Yeah. Well there's a line in it that says, "The missionaries, they tell us we'll be left behind, we've been left behind a thousand times."
What were you thinking when you wrote that?
Just the absurdity that you can go to a place like Haiti and teach people something about God. Like, the opposite really seems to be true, in my experience. I've never been to a place with more belief and more knowledge of God.
On the last record you were singing a little bit about the parents' perspective. What do you think the songs have in common?

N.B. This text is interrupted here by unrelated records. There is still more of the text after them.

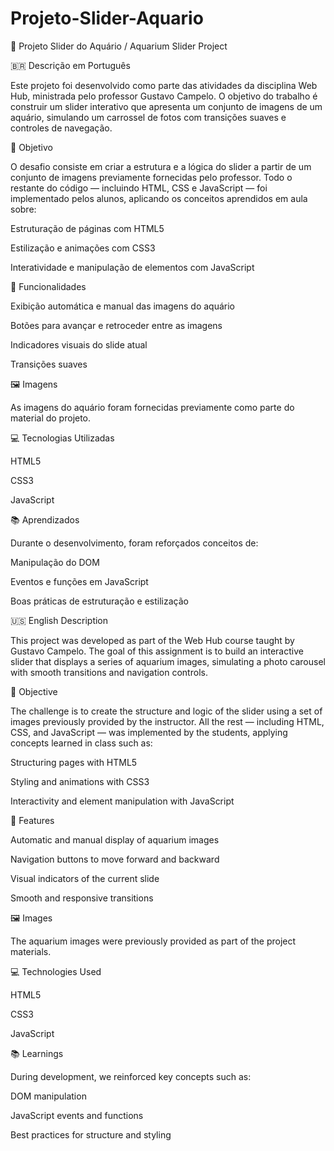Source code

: # Projeto-Slider-Aquario
🐠 Projeto Slider do Aquário / Aquarium Slider Project

🇧🇷 Descrição em Português

Este projeto foi desenvolvido como parte das atividades da disciplina Web Hub, ministrada pelo professor Gustavo Campelo. O objetivo do trabalho é construir um slider interativo que apresenta um conjunto de imagens de um aquário, simulando um carrossel de fotos com transições suaves e controles de navegação.

🎯 Objetivo

O desafio consiste em criar a estrutura e a lógica do slider a partir de um conjunto de imagens previamente fornecidas pelo professor. Todo o restante do código — incluindo HTML, CSS e JavaScript — foi implementado pelos alunos, aplicando os conceitos aprendidos em aula sobre:

Estruturação de páginas com HTML5

Estilização e animações com CSS3

Interatividade e manipulação de elementos com JavaScript

🧩 Funcionalidades

Exibição automática e manual das imagens do aquário

Botões para avançar e retroceder entre as imagens

Indicadores visuais do slide atual

Transições suaves

🖼️ Imagens

As imagens do aquário foram fornecidas previamente como parte do material do projeto.

💻 Tecnologias Utilizadas

HTML5

CSS3

JavaScript 

📚 Aprendizados

Durante o desenvolvimento, foram reforçados conceitos de:

Manipulação do DOM

Eventos e funções em JavaScript

Boas práticas de estruturação e estilização


🇺🇸 English Description

This project was developed as part of the Web Hub course taught by Gustavo Campelo. The goal of this assignment is to build an interactive slider that displays a series of aquarium images, simulating a photo carousel with smooth transitions and navigation controls.

🎯 Objective

The challenge is to create the structure and logic of the slider using a set of images previously provided by the instructor. All the rest — including HTML, CSS, and JavaScript — was implemented by the students, applying concepts learned in class such as:

Structuring pages with HTML5

Styling and animations with CSS3

Interactivity and element manipulation with JavaScript

🧩 Features

Automatic and manual display of aquarium images

Navigation buttons to move forward and backward

Visual indicators of the current slide

Smooth and responsive transitions

🖼️ Images

The aquarium images were previously provided as part of the project materials.

💻 Technologies Used

HTML5

CSS3

JavaScript

📚 Learnings

During development, we reinforced key concepts such as:

DOM manipulation

JavaScript events and functions

Best practices for structure and styling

I studied the Bible and philosophy in college and I think in a certain sense that's the kind of stuff that still makes my brain work. There's an essay by Kierkegaard called The Present Age that I was reading a lot that's about the reflective age. This is like in , and it sounds like he's talking about modern times. He's talking about the press and alienation, and you kind of read it and you're like, "Dude, you have no idea how insane it's gonna get." [Laughs.]
What about Kierkegaard's essay did you find relevant?
It reads like it was written here, basically. He basically compares the reflective age to a passionate age. Like, if there was a piece of gold out on thin ice, in a passionate age, if someone went to try and get the gold, everyone would cheer them on and be like, "Go for it! Yeah you can do it!" And in a reflective age, if someone tried to walk out on the thin ice, everyone would criticize them and say, "What an idiot! I can't believe you're going out on the ice to try and risk something." So it would kind of paralyze you to even act basically, and it just kind of resonated with me — wanting to try and make something in the world instead of just talking about things.
There you go. I got some studying to do.